Nessuno sceglie di stare male, ne di incatenarsi ad una prigione fatta di insofferenza e frustrazione: le ragioni profonde alla base di un disagio psicologico (o di un conclamato disturbo) sono sempre numerose, oltre che molto complesse.
Quando conducono il soggetto ad una condizione di malessere insostenibile, ciascuno si difende come meglio può.
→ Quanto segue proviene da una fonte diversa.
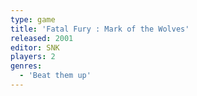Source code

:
 ```yaml
---
type: game
title: 'Fatal Fury : Mark of the Wolves'
released: 2001
editor: SNK
players: 2
genres:
  - 'Beat them up'
---
```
Divenire consapevoli di questo, potrebbe contribuire a guardare alla sofferenza psichica con il rispetto che gli è dovuto, piuttosto che giudicarla come se si trattasse di una scelta di comodo.
Spesso, quelle che ci sembrano gelide, anaffettive, impenetrabili, o semplicemente bizzarre sono persone che in passato hanno chiesto con insistenza che le loro emozioni fossero ascoltate, decodificate e accolte.
Avendo visto la loro richiesta cadere nell’oblio e il loro bisogno restare insoddisfatto, hanno imparato a chiudere la porta, visto che lasciarla aperta facilitava solo l’ingresso di un assordante silenzio.
Quanto più un comportamento altrui ci appare insensato e improbabile, tanto più è probabile che sottenda una logica incontrovertibile alla luce dei fatti che l’hanno determinato. Spesso è sufficiente cambiare prospettiva per coglierne l’essenza, individuare la corretta chiave di lettura e attivarsi per dare il proprio contributo.